Exercise requirements
For the records below, output each line exactly as it appears, from the first through the line with "- [Broadcast Frame".

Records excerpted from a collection

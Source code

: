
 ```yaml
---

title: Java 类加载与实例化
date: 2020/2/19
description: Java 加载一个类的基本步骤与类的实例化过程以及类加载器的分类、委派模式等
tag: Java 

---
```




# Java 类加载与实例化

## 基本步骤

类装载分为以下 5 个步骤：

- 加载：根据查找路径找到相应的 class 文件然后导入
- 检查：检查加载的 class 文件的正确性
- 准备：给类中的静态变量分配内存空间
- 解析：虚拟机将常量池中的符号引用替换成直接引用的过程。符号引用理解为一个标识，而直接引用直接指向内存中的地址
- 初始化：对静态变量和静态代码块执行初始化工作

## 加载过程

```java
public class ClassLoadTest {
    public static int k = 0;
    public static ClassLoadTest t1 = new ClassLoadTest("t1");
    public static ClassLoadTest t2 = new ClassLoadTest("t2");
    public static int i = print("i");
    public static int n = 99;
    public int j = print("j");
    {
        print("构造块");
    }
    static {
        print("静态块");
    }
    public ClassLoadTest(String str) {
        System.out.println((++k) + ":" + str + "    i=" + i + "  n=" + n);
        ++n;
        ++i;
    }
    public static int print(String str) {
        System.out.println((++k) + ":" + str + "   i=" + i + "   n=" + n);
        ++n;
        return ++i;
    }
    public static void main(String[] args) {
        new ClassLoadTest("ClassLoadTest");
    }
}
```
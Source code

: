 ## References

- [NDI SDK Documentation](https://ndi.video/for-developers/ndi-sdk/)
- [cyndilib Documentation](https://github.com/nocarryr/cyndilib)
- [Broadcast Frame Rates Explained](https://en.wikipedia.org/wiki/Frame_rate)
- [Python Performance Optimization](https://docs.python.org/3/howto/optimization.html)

Result of this task
Source code

:
 ```yaml
---

title: Java 类加载与实例化
date: 2020/2/19
description: Java 加载一个类的基本步骤与类的实例化过程以及类加载器的分类、委派模式等
tag: Java 

---
```




# Java 类加载与实例化

## 基本步骤

类装载分为以下 5 个步骤：

- 加载：根据查找路径找到相应的 class 文件然后导入
- 检查：检查加载的 class 文件的正确性
- 准备：给类中的静态变量分配内存空间
- 解析：虚拟机将常量池中的符号引用替换成直接引用的过程。符号引用理解为一个标识，而直接引用直接指向内存中的地址
- 初始化：对静态变量和静态代码块执行初始化工作

## 加载过程

```java
public class ClassLoadTest {
    public static int k = 0;
    public static ClassLoadTest t1 = new ClassLoadTest("t1");
    public static ClassLoadTest t2 = new ClassLoadTest("t2");
    public static int i = print("i");
    public static int n = 99;
    public int j = print("j");
    {
        print("构造块");
    }
    static {
        print("静态块");
    }
    public ClassLoadTest(String str) {
        System.out.println((++k) + ":" + str + "    i=" + i + "  n=" + n);
        ++n;
        ++i;
    }
    public static int print(String str) {
        System.out.println((++k) + ":" + str + "   i=" + i + "   n=" + n);
        ++n;
        return ++i;
    }
    public static void main(String[] args) {
        new ClassLoadTest("ClassLoadTest");
    }
}
```
Source code

: ## References

- [NDI SDK Documentation](https://ndi.video/for-developers/ndi-sdk/)
- [cyndilib Documentation](https://github.com/nocarryr/cyndilib)
- [Broadcast Frame Rates Explained](https://en.wikipedia.org/wiki/Frame_rate)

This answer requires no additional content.